You could also look at California Congressman Darrell Issa, former New Jersey Gov. Jon Corzine or [former] New York City Mayor Michael Bloomberg. Wealthy candidates not only have the advantage of self-funding, but also of connections to other wealthy people and an immediate leg up in the media “viability” assessment, which may mean they don’t actually need to spend that much of their own funds. The overall effect skews the demographic makeup of Congress (more than half of whose members are millionaires). It also forces non-wealthy candidates to adopt positions that cater to wealthy interests so they can compete.
Wouldn’t publicly financed elections on the federal, state and local levels solve all these problems?
Public financing of candidates is helpful, especially in down-ticket, low visibility races. It leads to more candidates, with a greater diversity of viewpoints, and campaigns and legislation can focus on issues that ordinary people care about. However, in highly visible races, public funds may actually increase our reliance upon paid speech (albeit more balanced and diverse speech) and may continue to turn voters away from politics.
We need to rethink whether 30-second ads are really the best way to inform voters, however they are paid for. What I’d really like to see is public funding for free internet service for every American, tax credits for newspaper and magazine subscriptions, and full funding for multiple public TV and radio stations (while banning them from accepting private funds or running any ads). This type of public funding would promote listener-solicited speech, not paid speech forced on us by candidates and consultants, and ultimately would provide voters with higher quality information.

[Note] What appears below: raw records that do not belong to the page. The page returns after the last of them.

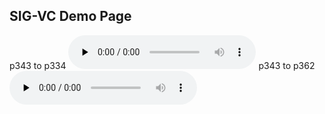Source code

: ## SIG-VC Demo Page

p343 to p334
<audio id="audio" controls="" preload="none">
      <source id="wav" src="p343_004--p334_007.wav">
</audio>
p343 to p362
<audio id="audio" controls="" preload="none">
      <source id="wav" src="p343_004--p362_010.wav">
</audio>



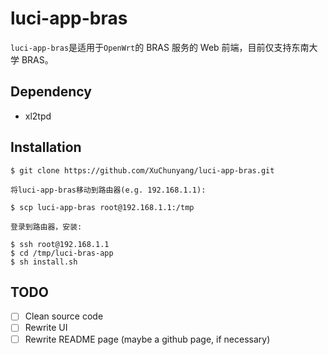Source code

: # luci-app-bras

`luci-app-bras`是适用于`OpenWrt`的 BRAS 服务的 Web 前端，目前仅支持东南大学 BRAS。

## Dependency

* xl2tpd

## Installation
    $ git clone https://github.com/XuChunyang/luci-app-bras.git

    将luci-app-bras移动到路由器(e.g. 192.168.1.1):

    $ scp luci-app-bras root@192.168.1.1:/tmp

    登录到路由器，安装:

    $ ssh root@192.168.1.1
    $ cd /tmp/luci-bras-app
    $ sh install.sh

## TODO
- [ ] Clean source code
- [ ] Rewrite UI
- [ ] Rewrite README page (maybe a github page, if necessary)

Finally, unless we check the raw, unaccountable power of the Roberts’ court, I fear they will keep chipping away at the viability of public financing programs as they have by unleashing huge sums of private funds and by striking down (in Arizona) the opportunity for publicly financed candidates to respond. As we saw with the McCain-Feingold ban on soft money, the fact that the court has previously upheld a policy is no guarantee that the five ideologues in the current majority won’t ignore that precedent to further their own personal politics.
Your title for chapter eight is “Halfway Home: We’re Further Along Than You Think.” What is the cause for your optimism?

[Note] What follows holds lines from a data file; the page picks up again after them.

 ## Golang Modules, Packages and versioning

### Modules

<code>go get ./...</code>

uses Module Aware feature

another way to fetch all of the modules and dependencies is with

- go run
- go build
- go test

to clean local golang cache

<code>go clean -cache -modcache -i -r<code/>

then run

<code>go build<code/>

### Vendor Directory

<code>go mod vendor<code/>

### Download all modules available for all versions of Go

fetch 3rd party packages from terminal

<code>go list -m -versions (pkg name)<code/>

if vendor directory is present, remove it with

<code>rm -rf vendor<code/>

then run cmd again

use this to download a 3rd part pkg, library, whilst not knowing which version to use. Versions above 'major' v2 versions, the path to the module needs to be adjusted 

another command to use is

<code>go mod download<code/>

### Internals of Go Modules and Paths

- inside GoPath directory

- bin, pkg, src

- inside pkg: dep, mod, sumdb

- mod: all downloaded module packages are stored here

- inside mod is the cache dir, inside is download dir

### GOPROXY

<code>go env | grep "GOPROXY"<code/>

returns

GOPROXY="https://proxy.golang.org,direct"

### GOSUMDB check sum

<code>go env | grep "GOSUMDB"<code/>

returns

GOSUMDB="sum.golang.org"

When I was in college, I studied the Soviet Union and the South African apartheid regimes, which were even worse that what we face today in America. Those regimes looked immutable, despite being morally bankrupt and lacking the support of the overwhelming majority of their people. What we learned is that social change happens like a political earthquake – sweeping changes happen quickly, and unpredictably, after sufficient pressure has built up over time.

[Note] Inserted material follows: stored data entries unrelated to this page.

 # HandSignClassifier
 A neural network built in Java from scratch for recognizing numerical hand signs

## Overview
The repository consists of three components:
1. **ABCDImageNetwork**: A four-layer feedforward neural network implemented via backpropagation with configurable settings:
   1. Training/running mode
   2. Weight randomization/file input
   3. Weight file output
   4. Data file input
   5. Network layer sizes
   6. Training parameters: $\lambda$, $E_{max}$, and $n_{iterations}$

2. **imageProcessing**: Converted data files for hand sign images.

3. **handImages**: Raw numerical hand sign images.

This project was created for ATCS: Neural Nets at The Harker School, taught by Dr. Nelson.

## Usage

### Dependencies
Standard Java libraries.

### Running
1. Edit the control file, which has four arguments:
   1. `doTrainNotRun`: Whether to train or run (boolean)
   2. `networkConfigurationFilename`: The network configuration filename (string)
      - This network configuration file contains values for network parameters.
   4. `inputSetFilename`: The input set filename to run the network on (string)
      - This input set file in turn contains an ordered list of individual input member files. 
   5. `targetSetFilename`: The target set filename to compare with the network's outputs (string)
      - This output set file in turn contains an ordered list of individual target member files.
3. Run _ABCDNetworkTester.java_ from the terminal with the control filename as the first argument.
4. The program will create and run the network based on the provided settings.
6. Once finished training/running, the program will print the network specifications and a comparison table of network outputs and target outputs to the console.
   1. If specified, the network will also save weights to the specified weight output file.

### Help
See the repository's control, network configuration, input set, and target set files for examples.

The Roberts’ court looks untouchable today, yet many will be surprised at just how rapidly it crumbles as its foundations are similarly shaky both intellectually and politically. We have reached a point where 80 percent of Americans think that the Supreme Court got it wrong when it equated campaign spending with free speech – that’s simply not a sustainable position for the court to maintain. While shifts in political tectonics do take time, we need to recall that we are 40 years into the struggle against judicial intervention with campaign finance laws (which began in January of 1976 with the Buckley v. Valeo ruling). The only question, really, is how much damage the court will incur to its long-term reputation and respect before it yields to common sense and respect for the people it purports to serve.